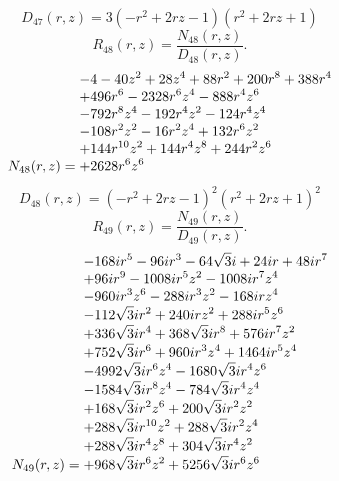 \documentclass[11pt,a4paper]{article}
\begin{document}
\begin{equation}
D_{47}(r,z)=3 \left(- r^{2} + 2 r z - 1\right) \left(r^{2} + 2 r z + 1\right)
\label{eq:cat-denominator-47}
\end{equation}
\begin{equation}
R_{48}(r,z)=\frac{N_{48}(r,z)}{D_{48}(r,z)}.
\label{eq:cat-rational-48}
\end{equation}
\begin{equation}
N_{48}(r,z)=\shortstack[l]{$\displaystyle  - 4 - 40 z^{2} + 28 z^{4} + 88 r^{2} + 200 r^{8} + 388 r^{4}$\\
$\displaystyle  + 496 r^{6} - 2328 r^{6} z^{4} - 888 r^{4} z^{6}$\\
$\displaystyle  - 792 r^{8} z^{4} - 192 r^{4} z^{2} - 124 r^{4} z^{4}$\\
$\displaystyle  - 108 r^{2} z^{2} - 16 r^{2} z^{4} + 132 r^{6} z^{2}$\\
$\displaystyle  + 144 r^{10} z^{2} + 144 r^{4} z^{8} + 244 r^{2} z^{6}$\\
$\displaystyle  + 2628 r^{6} z^{6}$}
\label{eq:cat-numerator-48}
\end{equation}
\begin{equation}
D_{48}(r,z)=\left(- r^{2} + 2 r z - 1\right)^{2} \left(r^{2} + 2 r z + 1\right)^{2}
\label{eq:cat-denominator-48}
\end{equation}
\begin{equation}
R_{49}(r,z)=\frac{N_{49}(r,z)}{D_{49}(r,z)}.
\label{eq:cat-rational-49}
\end{equation}
\begin{equation}
N_{49}(r,z)=\shortstack[l]{$\displaystyle  - 168 i r^{5} - 96 i r^{3} - 64 \sqrt{3} i + 24 i r + 48 i r^{7}$\\
$\displaystyle  + 96 i r^{9} - 1008 i r^{5} z^{2} - 1008 i r^{7} z^{4}$\\
$\displaystyle  - 960 i r^{3} z^{6} - 288 i r^{3} z^{2} - 168 i r z^{4}$\\
$\displaystyle  - 112 \sqrt{3} i r^{2} + 240 i r z^{2} + 288 i r^{5} z^{6}$\\
$\displaystyle  + 336 \sqrt{3} i r^{4} + 368 \sqrt{3} i r^{8} + 576 i r^{7} z^{2}$\\
$\displaystyle  + 752 \sqrt{3} i r^{6} + 960 i r^{3} z^{4} + 1464 i r^{5} z^{4}$\\
$\displaystyle  - 4992 \sqrt{3} i r^{6} z^{4} - 1680 \sqrt{3} i r^{4} z^{6}$\\
$\displaystyle  - 1584 \sqrt{3} i r^{8} z^{4} - 784 \sqrt{3} i r^{4} z^{4}$\\
$\displaystyle  + 168 \sqrt{3} i r^{2} z^{6} + 200 \sqrt{3} i r^{2} z^{2}$\\
$\displaystyle  + 288 \sqrt{3} i r^{10} z^{2} + 288 \sqrt{3} i r^{2} z^{4}$\\
$\displaystyle  + 288 \sqrt{3} i r^{4} z^{8} + 304 \sqrt{3} i r^{4} z^{2}$\\
$\displaystyle  + 968 \sqrt{3} i r^{6} z^{2} + 5256 \sqrt{3} i r^{6} z^{6}$}
\label{eq:cat-numerator-49}
\end{equation}
\end{document}

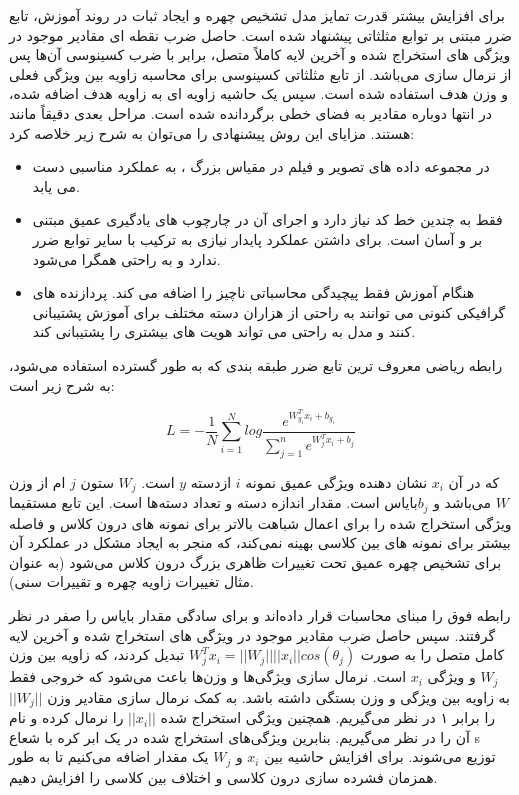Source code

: \noindent
برای افزایش بیشتر قدرت تمایز مدل تشخیص چهره و ایجاد ثبات در روند آموزش، تابع ضرر مبتنی بر توابع مثلثاتی پیشنهاد شده است. حاصل ضرب نقطه ای مقادیر موجود در ویژگی های استخراج شده و آخرین لایه کاملاً متصل، برابر با ضرب کسینوسی آن‌ها پس از نرمال سازی می‌باشد‌. از تابع مثلثاتی کسینوسی برای محاسبه زاویه بین ویژگی فعلی و وزن هدف استفاده شده ‌است. سپس یک حاشیه زاویه ای به زاویه هدف اضافه شده‌، در انتها دوباره مقادیر به فضای خطی برگردانده شده است. مراحل بعدی دقیقاً مانند  هستند. مزایای این روش پیشنهادی را می‌توان به شرح زیر خلاصه کرد:
\begin{itemize}
 \item
در مجموعه داده های تصویر و فیلم در مقیاس بزرگ ، به عملکرد مناسبی دست می یابد.
 \item
فقط به چندین خط کد نیاز دارد و اجرای آن در چارچوب های یادگیری عمیق مبتنی بر  و  آسان است. برای داشتن عملکرد پایدار نیازی به ترکیب با سایر توابع ضرر ندارد و به راحتی همگرا می‌شود.
 \item
هنگام آموزش فقط پیچیدگی محاسباتی ناچیز را اضافه می کند. پردازنده های گرافیکی کنونی می توانند به راحتی از هزاران دسته مختلف برای آموزش پشتیبانی کنند و مدل به راحتی می تواند هویت های بیشتری را پشتیبانی کند.
\end{itemize}
 
\noindent
رابطه ریاضی  معروف ترین تابع ضرر طبقه بندی که به طور گسترده استفاده می‌شود، به شرح زیر است:

\begin{equation}\label{eq3-14}
L= - \frac{1}{N} \sum_{i=1}^{N} log \frac{e^{{W_{y_i}^T} x_i + b_{y_i}}}{\sum_{j=1}^{n} e^{{W_j^T} x_i + b_j}} 
\end{equation}

\noindent
که در آن $x_i$ نشان دهنده ویژگی عمیق نمونه $i$ ازدسته $y$ است. $W_j$ ستون $j$  ام از وزن $W$ می‌باشد و $b_j$بایاس است. مقدار  اندازه دسته و  تعداد دسته‌ها است. این تابع مستقیما ویژگی استخراج شده را برای اعمال شباهت بالاتر برای نمونه های درون کلاس و فاصله بیشتر برای نمونه های بین کلاسی بهینه نمی‌کند، که منجر به ایجاد مشکل در عملکرد آن برای تشخیص چهره عمیق تحت تغییرات ظاهری بزرگ درون کلاس می‌شود (به عنوان مثال تغییرات زاویه چهره و تقییرات سنی).

\noindent
رابطه فوق را مبنای محاسبات قرار داده‌اند و برای سادگی مقدار بایاس را صفر در نظر گرفتند. سپس حاصل ضرب مقادیر موجود در ویژگی های استخراج شده و آخرین لایه کامل متصل را به صورت
$W_j^T x_i = ||W_j|| ||x_i|| cos(θ_j)$
تبدیل کردند، که  زاویه بین وزن $W_j$ و ویژگی $x_i$ است. نرمال سازی ویژگی‌ها و وزن‌ها باعث می‌شود که خروجی فقط به زاویه بین ویژگی و وزن بستگی داشته باشد. به کمک نرمال سازی مقادیر وزن $||W_j||$ را برابر ۱ در نظر می‌گیریم. همچنین ویژگی استخراج شده $||x_i||$ را نرمال کرده و نام آن را  در نظر می‌گیریم. ‌‌‌بنابرین ویژگی‌های استخراج شده در یک ابر کره با شعاع s توزیع می‌شوند. برای افزایش حاشیه بین $x_i$ و $W_j$ یک مقدار اضافه می‌کنیم تا به طور همزمان فشرده سازی درون کلاسی و اختلاف بین کلاسی را افزایش دهیم.

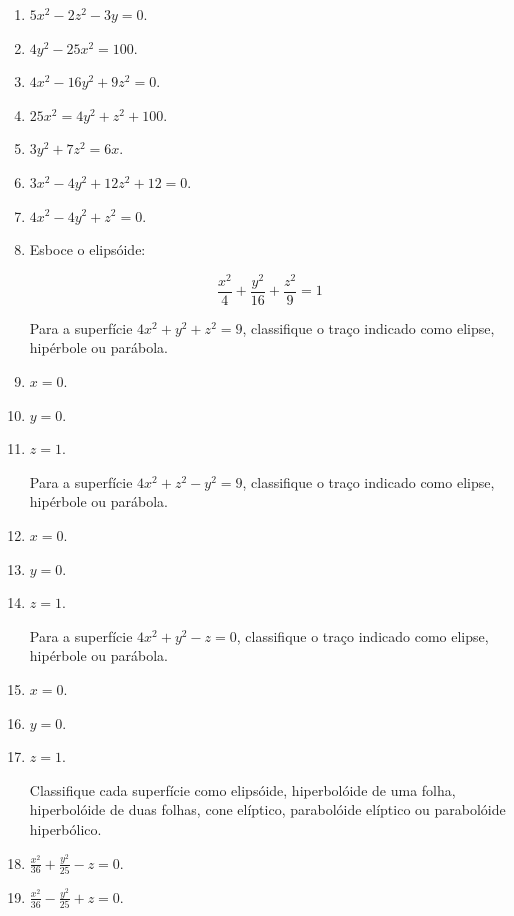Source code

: \documentclass[11pt,a4paper]{article}
\begin{document}
\begin{enumerate}
	 
	 
	 
	 \item $5x^2 - 2z^2 - 3y = 0$.
	 \item $4y^2 - 25x^2 = 100$.
	 \item $4x^2 - 16y^2 + 9z^2 = 0$.
	 \item $25x^2 = 4y^2 + z^2 + 100$.
	 \item $3y^2 + 7z^2 = 6x$.
	 \item $3x^2 - 4y^2 + 12z^2 + 12 = 0$.
	 \item $4x^2 - 4y^2 +z^2 = 0$.
	 \item Esboce o elipsóide:
	 
	 $$\displaystyle\frac{x^2}{4} + \displaystyle\frac{y^2}{16} + \displaystyle\frac{z^2}{9} = 1$$
	 
	 Para a superfície $4x^2 + y^2 + z^2 = 9$, classifique o traço indicado como elipse, hipérbole ou parábola.
	 
	 
	 
	 
	 
	 
	 \item $x = 0$.
	 \item $y = 0$.
	 \item $z = 1$.
	 
	  Para a superfície $4x^2 + z^2 - y^2 = 9$, classifique o traço indicado como elipse, hipérbole ou parábola.
	 
	 \item $x = 0$.
	 \item $y = 0$.
	 \item $z = 1$.
	 
	 Para a superfície $4x^2 + y^2 - z = 0$, classifique o traço indicado como elipse, hipérbole ou parábola.
	 
	 \item $x = 0$.
	 \item $y = 0$.
	 
	 
	 
	 
	 
	 \item $z = 1$.
	 
	 Classifique cada superfície como elipsóide, hiperbolóide de uma folha, hiperbolóide de duas folhas, cone elíptico, parabolóide elíptico ou parabolóide hiperbólico.
	 
	 \item $\displaystyle\frac{x^2}{36} + \displaystyle\frac{y^2}{25} - z = 0 $.
	 
	 \item $\displaystyle\frac{x^2}{36} - \displaystyle\frac{y^2}{25} + z = 0 $.
	

\end{enumerate}
\end{document}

....................

ACTIVITY -> All lines in the records above that contain "داده" are to be reported.

RESPONSE ->
در مجموعه داده های تصویر و فیلم در مقیاس بزرگ ، به عملکرد مناسبی دست می یابد.
رابطه فوق را مبنای محاسبات قرار داده‌اند و برای سادگی مقدار بایاس را صفر در نظر گرفتند. سپس حاصل ضرب مقادیر موجود در ویژگی های استخراج شده و آخرین لایه کامل متصل را به صورت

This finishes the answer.